__What to work on__
Check each line of the data below for the word "quotient", then extract the ones that have it.

Stored data entries
##########

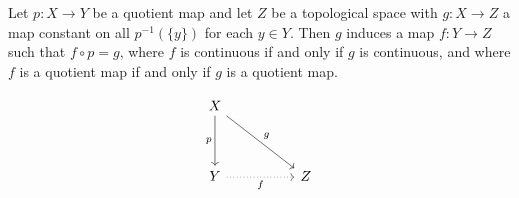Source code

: \begin{theorem}\label{2.4.7}
    Let $p:X \rightarrow Y$ be a quotient map and let  $Z$ be a topological
    space with  $g:X \rightarrow Z$ a map constant on all  $p^{-1}(\{y\})$ for
    each $y \in Y$. Then  $g$ induces a map $f:Y \rightarrow Z$ such that
    $f \circ p=g$, where  $f$ is continuous if and only if  $g$ is continuous,
    and where  $f$ is a quotient map if and only if  $g$ is a quotient map.

    \[\begin{tikzcd}
        X \\
        \\
        Y && Z
        \arrow["g", from=1-1, to=3-3]
        \arrow["f"', dotted, from=3-1, to=3-3]
        \arrow["p"', from=1-1, to=3-1]
    \end{tikzcd}\]
\end{theorem}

##########

__Solution__
    Let $p:X \rightarrow Y$ be a quotient map and let  $Z$ be a topological
    and where  $f$ is a quotient map if and only if  $g$ is a quotient map.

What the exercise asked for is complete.